## ABOUT THIS TASK
Print the entries underneath word for word, omitting whatever pictures they contain.

## MATERIAL TO PROCESS
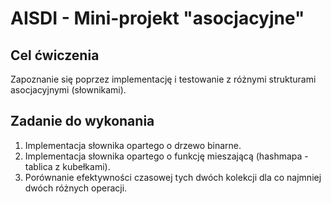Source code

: AISDI - Mini-projekt "asocjacyjne"
==================================

Cel ćwiczenia
-----------------------------
Zapoznanie się poprzez implementację i testowanie z różnymi strukturami asocjacyjnymi (słownikami).

Zadanie do wykonania
-----------------------------
  1. Implementacja słownika opartego o drzewo binarne.
  2. Implementacja słownika opartego o funkcję mieszającą (hashmapa - tablica z kubełkami).
  3. Porównanie efektywności czasowej tych dwóch kolekcji dla co najmniej dwóch różnych operacji.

## SOLVED EXERCISE
Source code

: AISDI - Mini-projekt "asocjacyjne"
==================================

Cel ćwiczenia
-----------------------------
Zapoznanie się poprzez implementację i testowanie z różnymi strukturami asocjacyjnymi (słownikami).

Zadanie do wykonania
-----------------------------
  1. Implementacja słownika opartego o drzewo binarne.
  2. Implementacja słownika opartego o funkcję mieszającą (hashmapa - tablica z kubełkami).
  3. Porównanie efektywności czasowej tych dwóch kolekcji dla co najmniej dwóch różnych operacji.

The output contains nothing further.